The researchers aren’t concerned about the impact of pawing trash on the birds’ health. Sulfur-crested Cockatoos are not considered a species of concern by the International Union for the Conservation of Nature, and human leftovers are not their only food source. Garbage cans are put out only once a week, so the birds mostly eat seeds and plants. Still, the cockatoos have found a way to exploit the human environment and “spoil themselves once a week with fast food,” Martin says.

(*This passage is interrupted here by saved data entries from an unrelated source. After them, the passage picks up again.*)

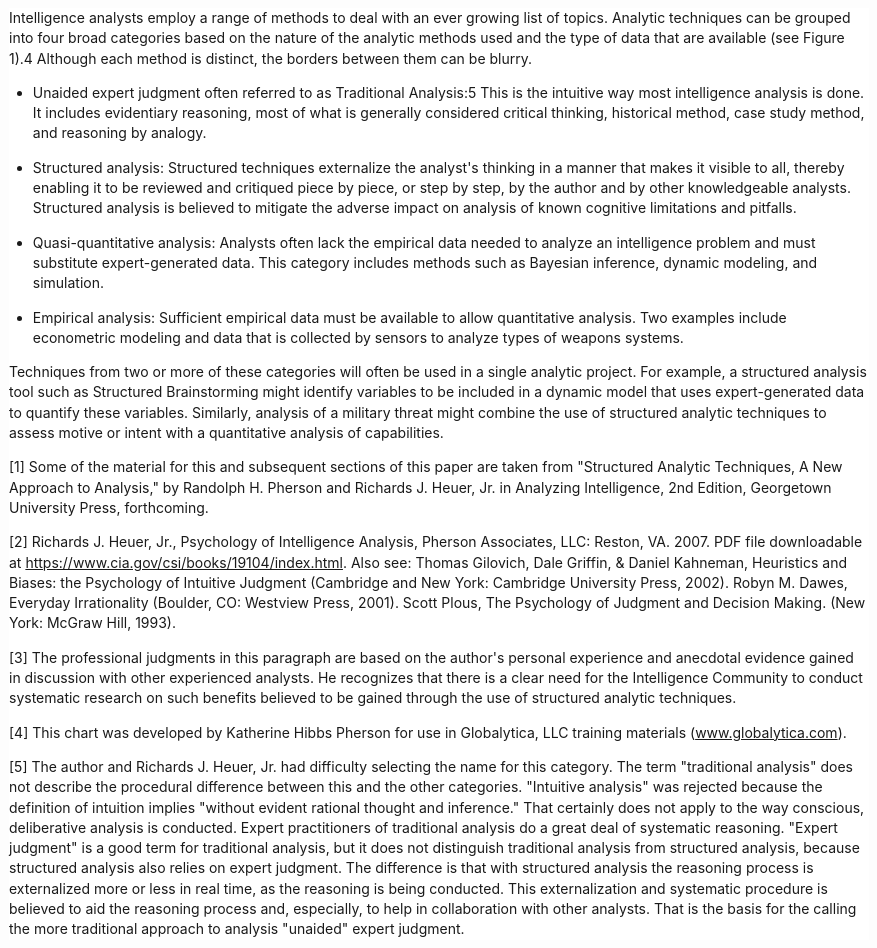 Intelligence analysts employ a range of methods to deal with an ever growing list of topics. Analytic techniques can be grouped into four broad categories based on the nature of the analytic methods used and the type of data that are available (see Figure 1).4 Although each method is distinct, the borders between them can be blurry.

- Unaided expert judgment often referred to as Traditional Analysis:5 This is the intuitive way most intelligence analysis is done. It includes evidentiary reasoning, most of what is generally considered critical thinking, historical method, case study method, and reasoning by analogy.

- Structured analysis: Structured techniques externalize the analyst's thinking in a manner that makes it visible to all, thereby enabling it to be reviewed and critiqued piece by piece, or step by step, by the author and by other knowledgeable analysts. Structured analysis is believed to mitigate the adverse impact on analysis of known cognitive limitations and pitfalls.

- Quasi-quantitative analysis: Analysts often lack the empirical data needed to analyze an intelligence problem and must substitute expert-generated data. This category includes methods such as Bayesian inference, dynamic modeling, and simulation.

- Empirical analysis: Sufficient empirical data must be available to allow quantitative analysis. Two examples include econometric modeling and data that is collected by sensors to analyze types of weapons systems.

Techniques from two or more of these categories will often be used in a single analytic project. For example, a structured analysis tool such as Structured Brainstorming might identify variables to be included in a dynamic model that uses expert-generated data to quantify these variables. Similarly, analysis of a military threat might combine the use of structured analytic techniques to assess motive or intent with a quantitative analysis of capabilities.

[1] Some of the material for this and subsequent sections of this paper are taken from "Structured Analytic Techniques, A New Approach to Analysis," by Randolph H. Pherson and Richards J. Heuer, Jr. in Analyzing Intelligence, 2nd Edition, Georgetown University Press, forthcoming.

[2] Richards J. Heuer, Jr., Psychology of Intelligence Analysis, Pherson Associates, LLC: Reston, VA. 2007. PDF file downloadable at https://www.cia.gov/csi/books/19104/index.html. Also see: Thomas Gilovich, Dale Griffin, & Daniel Kahneman, Heuristics and Biases: the Psychology of Intuitive Judgment (Cambridge and New York: Cambridge University Press, 2002). Robyn M. Dawes, Everyday Irrationality (Boulder, CO: Westview Press, 2001). Scott Plous, The Psychology of Judgment and Decision Making. (New York: McGraw Hill, 1993).

[3] The professional judgments in this paragraph are based on the author's personal experience and anecdotal evidence gained in discussion with other experienced analysts. He recognizes that there is a clear need for the Intelligence Community to conduct systematic research on such benefits believed to be gained through the use of structured analytic techniques.

[4] This chart was developed by Katherine Hibbs Pherson for use in Globalytica, LLC training materials (www.globalytica.com).

[5] The author and Richards J. Heuer, Jr. had difficulty selecting the name for this category. The term "traditional analysis" does not describe the procedural difference between this and the other categories. "Intuitive analysis" was rejected because the definition of intuition implies "without evident rational thought and inference." That certainly does not apply to the way conscious, deliberative analysis is conducted. Expert practitioners of traditional analysis do a great deal of systematic reasoning. "Expert judgment" is a good term for traditional analysis, but it does not distinguish traditional analysis from structured analysis, because structured analysis also relies on expert judgment. The difference is that with structured analysis the reasoning process is externalized more or less in real time, as the reasoning is being conducted. This externalization and systematic procedure is believed to aid the reasoning process and, especially, to help in collaboration with other analysts. That is the basis for the calling the more traditional approach to analysis "unaided" expert judgment.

Researchers believe the conflict could be the beginning of an innovation arms race. In human warfare, arms races occur when each side tries to outmaneuver the others’ weapons and defenses. Nature has arms races, too. When parasitic cuckoos lay eggs in other host species’ nests, for example, the egg color and pattern laid by both species tend to evolve as each attempts to outplay the other. The potential cockatoo arms race has a unique quality. “This is the first time that one of these arms races have been described, as far as we know, to involve humans as well,” Farine says.

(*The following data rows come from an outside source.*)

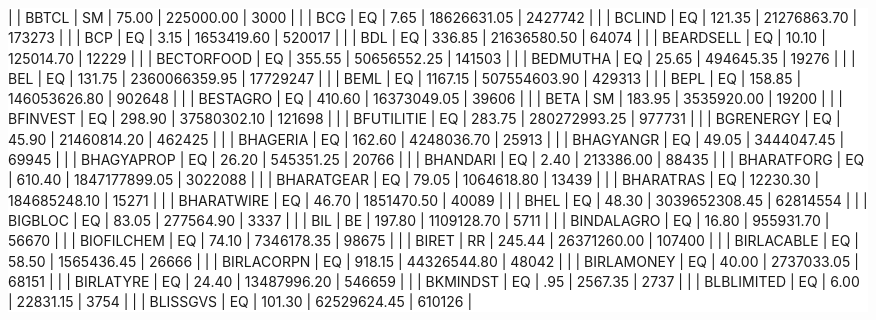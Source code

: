 |  | BBTCL | SM | 75.00 | 225000.00 | 3000 |
|  | BCG | EQ | 7.65 | 18626631.05 | 2427742 |
|  | BCLIND | EQ | 121.35 | 21276863.70 | 173273 |
|  | BCP | EQ | 3.15 | 1653419.60 | 520017 |
|  | BDL | EQ | 336.85 | 21636580.50 | 64074 |
|  | BEARDSELL | EQ | 10.10 | 125014.70 | 12229 |
|  | BECTORFOOD | EQ | 355.55 | 50656552.25 | 141503 |
|  | BEDMUTHA | EQ | 25.65 | 494645.35 | 19276 |
|  | BEL | EQ | 131.75 | 2360066359.95 | 17729247 |
|  | BEML | EQ | 1167.15 | 507554603.90 | 429313 |
|  | BEPL | EQ | 158.85 | 146053626.80 | 902648 |
|  | BESTAGRO | EQ | 410.60 | 16373049.05 | 39606 |
|  | BETA | SM | 183.95 | 3535920.00 | 19200 |
|  | BFINVEST | EQ | 298.90 | 37580302.10 | 121698 |
|  | BFUTILITIE | EQ | 283.75 | 280272993.25 | 977731 |
|  | BGRENERGY | EQ | 45.90 | 21460814.20 | 462425 |
|  | BHAGERIA | EQ | 162.60 | 4248036.70 | 25913 |
|  | BHAGYANGR | EQ | 49.05 | 3444047.45 | 69945 |
|  | BHAGYAPROP | EQ | 26.20 | 545351.25 | 20766 |
|  | BHANDARI | EQ | 2.40 | 213386.00 | 88435 |
|  | BHARATFORG | EQ | 610.40 | 1847177899.05 | 3022088 |
|  | BHARATGEAR | EQ | 79.05 | 1064618.80 | 13439 |
|  | BHARATRAS | EQ | 12230.30 | 184685248.10 | 15271 |
|  | BHARATWIRE | EQ | 46.70 | 1851470.50 | 40089 |
|  | BHEL | EQ | 48.30 | 3039652308.45 | 62814554 |
|  | BIGBLOC | EQ | 83.05 | 277564.90 | 3337 |
|  | BIL | BE | 197.80 | 1109128.70 | 5711 |
|  | BINDALAGRO | EQ | 16.80 | 955931.70 | 56670 |
|  | BIOFILCHEM | EQ | 74.10 | 7346178.35 | 98675 |
|  | BIRET | RR | 245.44 | 26371260.00 | 107400 |
|  | BIRLACABLE | EQ | 58.50 | 1565436.45 | 26666 |
|  | BIRLACORPN | EQ | 918.15 | 44326544.80 | 48042 |
|  | BIRLAMONEY | EQ | 40.00 | 2737033.05 | 68151 |
|  | BIRLATYRE | EQ | 24.40 | 13487996.20 | 546659 |
|  | BKMINDST | EQ | .95 | 2567.35 | 2737 |
|  | BLBLIMITED | EQ | 6.00 | 22831.15 | 3754 |
|  | BLISSGVS | EQ | 101.30 | 62529624.45 | 610126 |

To be certain an arms race is occurring, the researchers must first understand in greater detail how cockatoos teach each other to open bins. New strategies for opening bins need to be learned among birds, not invented on the spot, to be considered an arms race. That's the "final piece of the puzzle" to figure out, Klump says.

Antonio Osuna Mascaró, who studies tool use in cockatoos at the University of Veterinary Medicine, Vienna, was not involved in this study and isn’t convinced yet that it’s a true arms race. Cockatoo social learning is less advanced than in humans, he says, and the birds could be learning these strategies individually. “Each time that a cockatoo finds a solution to one of these problems is by individual innovation—that would be my bet.” He suggests the researchers investigate how cockatoos learn to open more heavily armored bins.

Further study of human and wildlife conflict could surface other instances of arms races. Martin hopes this study will inspire more research of this nature. “I think there's a lot of examples out there that haven’t been investigated,” he says.

There might already be one underway in Toronto, says animal behaviorist Suzanne MacDonald at the University of Toronto, who was not involved in the new study. She says raccoons like to paw through the trash in her city, which has already deployed special anti-raccoon trash cans. Because people are much more intelligent than raccoons, she says it's an arms race the city can win. 

MacDonald seems to have more faith in Australia’s scrappy birds, known for being clever. In the escalating fight over garbage, she says, “I’m on team cockatoo."